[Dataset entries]
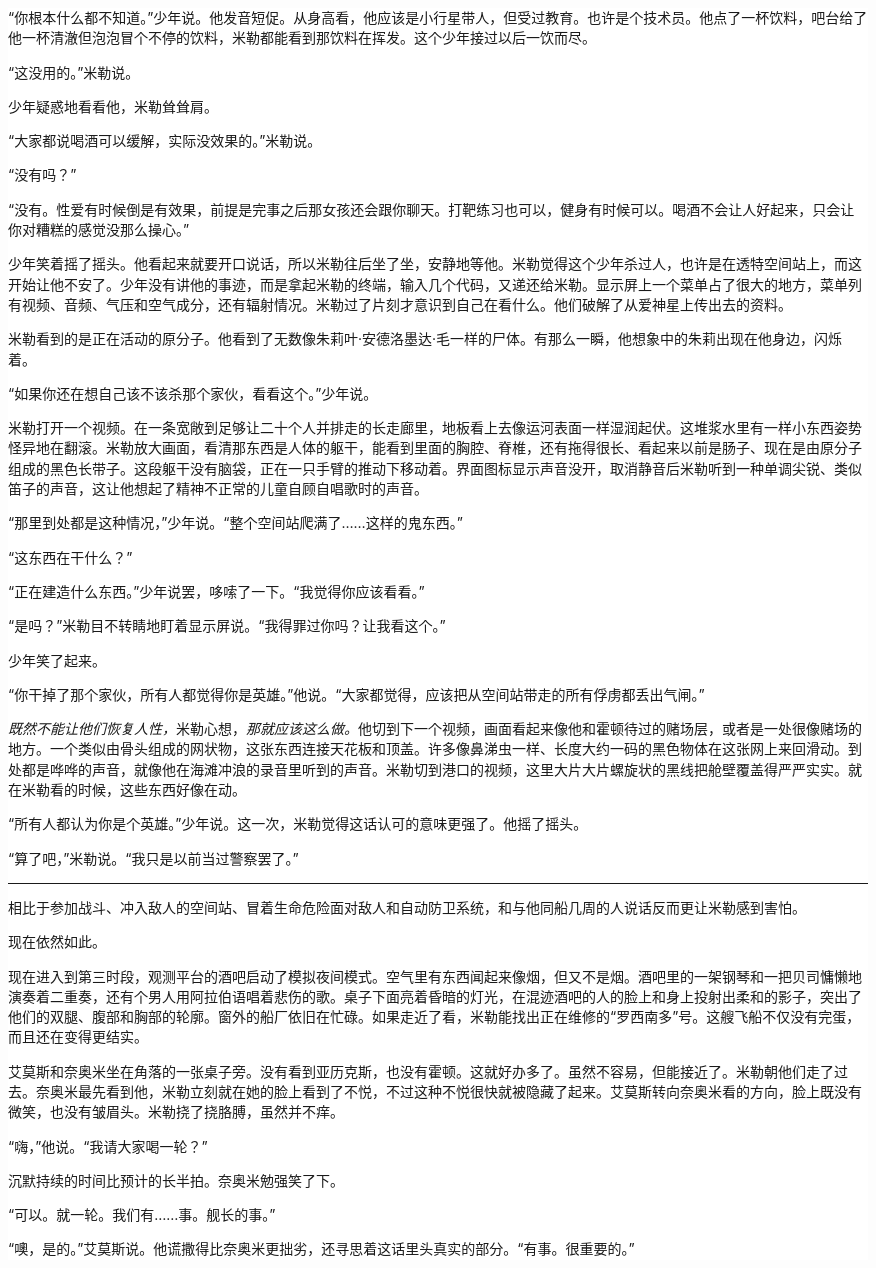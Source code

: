 “你根本什么都不知道。”少年说。他发音短促。从身高看，他应该是小行星带人，但受过教育。也许是个技术员。他点了一杯饮料，吧台给了他一杯清澈但泡泡冒个不停的饮料，米勒都能看到那饮料在挥发。这个少年接过以后一饮而尽。   
   
“这没用的。”米勒说。   
   
少年疑惑地看看他，米勒耸耸肩。   
   
“大家都说喝酒可以缓解，实际没效果的。”米勒说。   
   
“没有吗？”   
   
“没有。性爱有时候倒是有效果，前提是完事之后那女孩还会跟你聊天。打靶练习也可以，健身有时候可以。喝酒不会让人好起来，只会让你对糟糕的感觉没那么操心。”   
   
少年笑着摇了摇头。他看起来就要开口说话，所以米勒往后坐了坐，安静地等他。米勒觉得这个少年杀过人，也许是在透特空间站上，而这开始让他不安了。少年没有讲他的事迹，而是拿起米勒的终端，输入几个代码，又递还给米勒。显示屏上一个菜单占了很大的地方，菜单列有视频、音频、气压和空气成分，还有辐射情况。米勒过了片刻才意识到自己在看什么。他们破解了从爱神星上传出去的资料。   
   
米勒看到的是正在活动的原分子。他看到了无数像朱莉叶·安德洛墨达·毛一样的尸体。有那么一瞬，他想象中的朱莉出现在他身边，闪烁着。   
   
“如果你还在想自己该不该杀那个家伙，看看这个。”少年说。   
   
米勒打开一个视频。在一条宽敞到足够让二十个人并排走的长走廊里，地板看上去像运河表面一样湿润起伏。这堆浆水里有一样小东西姿势怪异地在翻滚。米勒放大画面，看清那东西是人体的躯干，能看到里面的胸腔、脊椎，还有拖得很长、看起来以前是肠子、现在是由原分子组成的黑色长带子。这段躯干没有脑袋，正在一只手臂的推动下移动着。界面图标显示声音没开，取消静音后米勒听到一种单调尖锐、类似笛子的声音，这让他想起了精神不正常的儿童自顾自唱歌时的声音。   
   
“那里到处都是这种情况，”少年说。“整个空间站爬满了……这样的鬼东西。”   
   
“这东西在干什么？”   
   
“正在建造什么东西。”少年说罢，哆嗦了一下。“我觉得你应该看看。”   
   
“是吗？”米勒目不转睛地盯着显示屏说。“我得罪过你吗？让我看这个。”   
   
少年笑了起来。   
   
“你干掉了那个家伙，所有人都觉得你是英雄。”他说。“大家都觉得，应该把从空间站带走的所有俘虏都丢出气闸。”   
   
<em>既然不能让他们恢复人性，</em>米勒心想，<em>那就应该这么做。</em>他切到下一个视频，画面看起来像他和霍顿待过的赌场层，或者是一处很像赌场的地方。一个类似由骨头组成的网状物，这张东西连接天花板和顶盖。许多像鼻涕虫一样、长度大约一码的黑色物体在这张网上来回滑动。到处都是哗哗的声音，就像他在海滩冲浪的录音里听到的声音。米勒切到港口的视频，这里大片大片螺旋状的黑线把舱壁覆盖得严严实实。就在米勒看的时候，这些东西好像在动。   
   
“所有人都认为你是个英雄。”少年说。这一次，米勒觉得这话认可的意味更强了。他摇了摇头。   
   
“算了吧，”米勒说。“我只是以前当过警察罢了。”   
   
------   
   
相比于参加战斗、冲入敌人的空间站、冒着生命危险面对敌人和自动防卫系统，和与他同船几周的人说话反而更让米勒感到害怕。   
   
现在依然如此。   
   
现在进入到第三时段，观测平台的酒吧启动了模拟夜间模式。空气里有东西闻起来像烟，但又不是烟。酒吧里的一架钢琴和一把贝司慵懒地演奏着二重奏，还有个男人用阿拉伯语唱着悲伤的歌。桌子下面亮着昏暗的灯光，在混迹酒吧的人的脸上和身上投射出柔和的影子，突出了他们的双腿、腹部和胸部的轮廓。窗外的船厂依旧在忙碌。如果走近了看，米勒能找出正在维修的“罗西南多”号。这艘飞船不仅没有完蛋，而且还在变得更结实。   
   
艾莫斯和奈奥米坐在角落的一张桌子旁。没有看到亚历克斯，也没有霍顿。这就好办多了。虽然不容易，但能接近了。米勒朝他们走了过去。奈奥米最先看到他，米勒立刻就在她的脸上看到了不悦，不过这种不悦很快就被隐藏了起来。艾莫斯转向奈奥米看的方向，脸上既没有微笑，也没有皱眉头。米勒挠了挠胳膊，虽然并不痒。   
   
“嗨，”他说。“我请大家喝一轮？”   
   
沉默持续的时间比预计的长半拍。奈奥米勉强笑了下。   
   
“可以。就一轮。我们有……事。舰长的事。”   
   
“噢，是的。”艾莫斯说。他谎撒得比奈奥米更拙劣，还寻思着这话里头真实的部分。“有事。很重要的。”   
   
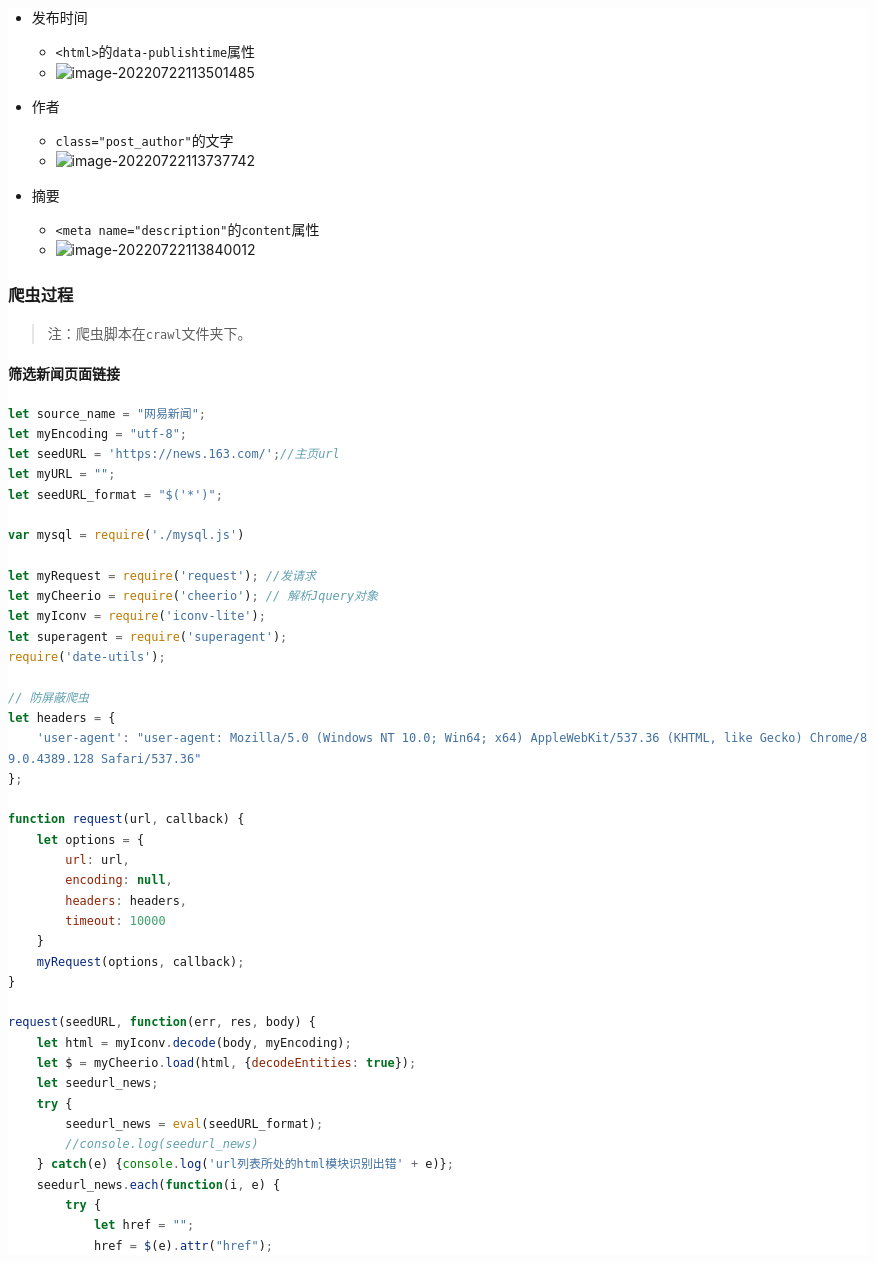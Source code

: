 * 发布时间

  * `<html>`的`data-publishtime`属性
  * ![image-20220722113501485](D:\Coding_Documents\class_practice\web\vue\myfinal\README.assets\image-20220722113501485.png)

* 作者

  * `class="post_author"`的文字
  * ![image-20220722113737742](D:\Coding_Documents\class_practice\web\vue\myfinal\image-20220722113737742.png)

* 摘要
  * `<meta name="description"`的`content`属性
  * ![image-20220722113840012](D:\Coding_Documents\class_practice\web\vue\myfinal\README.assets\image-20220722113840012.png)

### 爬虫过程

> 注：爬虫脚本在`crawl`文件夹下。

#### 筛选新闻页面链接

```js
let source_name = "网易新闻";
let myEncoding = "utf-8";
let seedURL = 'https://news.163.com/';//主页url
let myURL = "";
let seedURL_format = "$('*')";

var mysql = require('./mysql.js')

let myRequest = require('request'); //发请求
let myCheerio = require('cheerio'); // 解析Jquery对象
let myIconv = require('iconv-lite');
let superagent = require('superagent'); 
require('date-utils'); 

// 防屏蔽爬虫
let headers = {
    'user-agent': "user-agent: Mozilla/5.0 (Windows NT 10.0; Win64; x64) AppleWebKit/537.36 (KHTML, like Gecko) Chrome/89.0.4389.128 Safari/537.36"
};

function request(url, callback) {
    let options = {
        url: url,
        encoding: null,
        headers: headers,
        timeout: 10000
    }
    myRequest(options, callback);
}

request(seedURL, function(err, res, body) {
    let html = myIconv.decode(body, myEncoding);
    let $ = myCheerio.load(html, {decodeEntities: true});
    let seedurl_news;
    try {
        seedurl_news = eval(seedURL_format);
        //console.log(seedurl_news)
    } catch(e) {console.log('url列表所处的html模块识别出错' + e)};
    seedurl_news.each(function(i, e) {
        try {
            let href = "";
            href = $(e).attr("href");
```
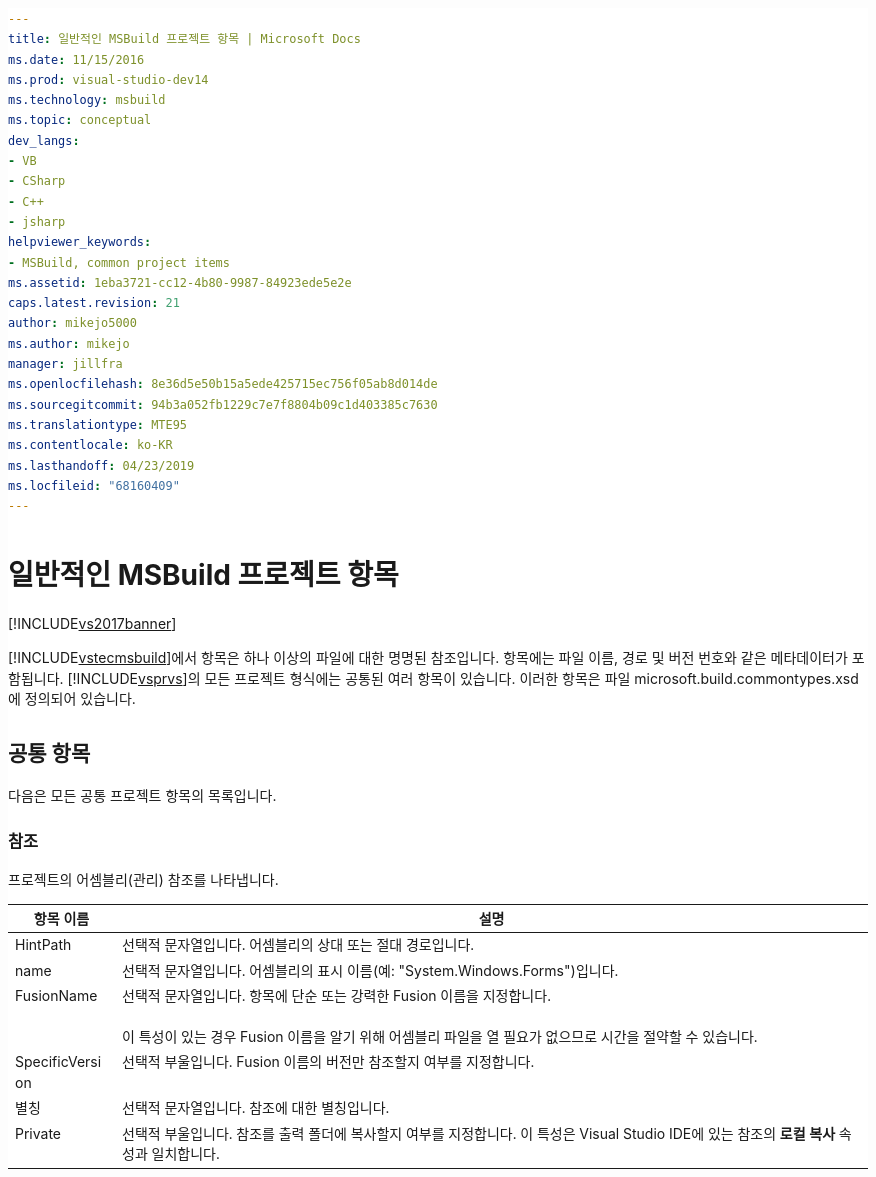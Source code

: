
 ```yaml
---
title: 일반적인 MSBuild 프로젝트 항목 | Microsoft Docs
ms.date: 11/15/2016
ms.prod: visual-studio-dev14
ms.technology: msbuild
ms.topic: conceptual
dev_langs:
- VB
- CSharp
- C++
- jsharp
helpviewer_keywords:
- MSBuild, common project items
ms.assetid: 1eba3721-cc12-4b80-9987-84923ede5e2e
caps.latest.revision: 21
author: mikejo5000
ms.author: mikejo
manager: jillfra
ms.openlocfilehash: 8e36d5e50b15a5ede425715ec756f05ab8d014de
ms.sourcegitcommit: 94b3a052fb1229c7e7f8804b09c1d403385c7630
ms.translationtype: MTE95
ms.contentlocale: ko-KR
ms.lasthandoff: 04/23/2019
ms.locfileid: "68160409"
---
```

# <a name="common-msbuild-project-items"></a>일반적인 MSBuild 프로젝트 항목
[!INCLUDE[vs2017banner](../includes/vs2017banner.md)]

[!INCLUDE[vstecmsbuild](../includes/vstecmsbuild-md.md)]에서 항목은 하나 이상의 파일에 대한 명명된 참조입니다. 항목에는 파일 이름, 경로 및 버전 번호와 같은 메타데이터가 포함됩니다. [!INCLUDE[vsprvs](../includes/vsprvs-md.md)]의 모든 프로젝트 형식에는 공통된 여러 항목이 있습니다. 이러한 항목은 파일 microsoft.build.commontypes.xsd에 정의되어 있습니다.  
  
## <a name="common-items"></a>공통 항목  
 다음은 모든 공통 프로젝트 항목의 목록입니다.  
  
### <a name="reference"></a>참조  
 프로젝트의 어셈블리(관리) 참조를 나타냅니다.  
  
|항목 이름|설명|  
|---------------|-----------------|  
|HintPath|선택적 문자열입니다. 어셈블리의 상대 또는 절대 경로입니다.|  
|name|선택적 문자열입니다. 어셈블리의 표시 이름(예: "System.Windows.Forms")입니다.|  
|FusionName|선택적 문자열입니다. 항목에 단순 또는 강력한 Fusion 이름을 지정합니다.<br /><br /> 이 특성이 있는 경우 Fusion 이름을 알기 위해 어셈블리 파일을 열 필요가 없으므로 시간을 절약할 수 있습니다.|  
|SpecificVersion|선택적 부울입니다. Fusion 이름의 버전만 참조할지 여부를 지정합니다.|  
|별칭|선택적 문자열입니다. 참조에 대한 별칭입니다.|  
|Private|선택적 부울입니다. 참조를 출력 폴더에 복사할지 여부를 지정합니다. 이 특성은 Visual Studio IDE에 있는 참조의 **로컬 복사** 속성과 일치합니다.|  
  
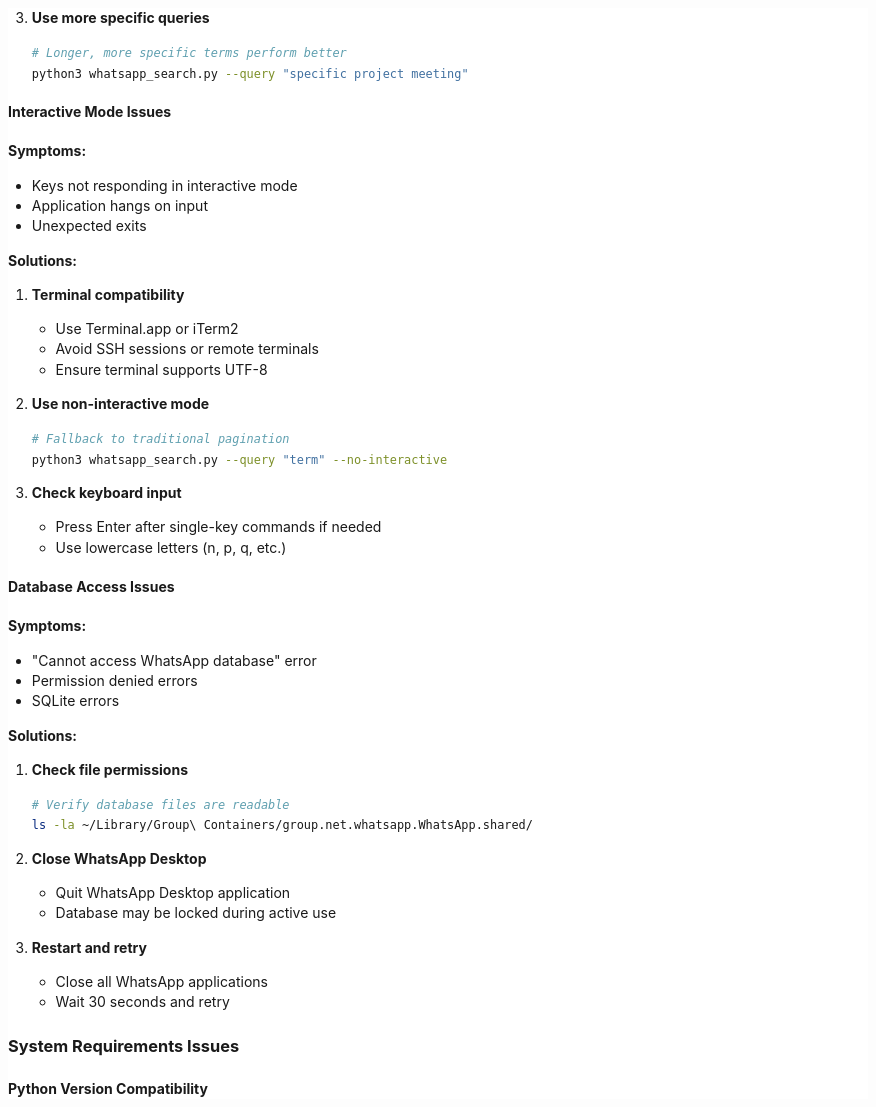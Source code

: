 3. **Use more specific queries**
   ```bash
   # Longer, more specific terms perform better
   python3 whatsapp_search.py --query "specific project meeting"
   ```

#### Interactive Mode Issues

**Symptoms:**
- Keys not responding in interactive mode
- Application hangs on input
- Unexpected exits

**Solutions:**

1. **Terminal compatibility**
   - Use Terminal.app or iTerm2
   - Avoid SSH sessions or remote terminals
   - Ensure terminal supports UTF-8

2. **Use non-interactive mode**
   ```bash
   # Fallback to traditional pagination
   python3 whatsapp_search.py --query "term" --no-interactive
   ```

3. **Check keyboard input**
   - Press Enter after single-key commands if needed
   - Use lowercase letters (n, p, q, etc.)

#### Database Access Issues

**Symptoms:**
- "Cannot access WhatsApp database" error
- Permission denied errors
- SQLite errors

**Solutions:**

1. **Check file permissions**
   ```bash
   # Verify database files are readable
   ls -la ~/Library/Group\ Containers/group.net.whatsapp.WhatsApp.shared/
   ```

2. **Close WhatsApp Desktop**
   - Quit WhatsApp Desktop application
   - Database may be locked during active use

3. **Restart and retry**
   - Close all WhatsApp applications
   - Wait 30 seconds and retry

### System Requirements Issues

#### Python Version Compatibility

_EXERCISE GOAL_
Using the records above, find and show each line with the string "retry".

_OUTPUT_
3. **Restart and retry**
   - Wait 30 seconds and retry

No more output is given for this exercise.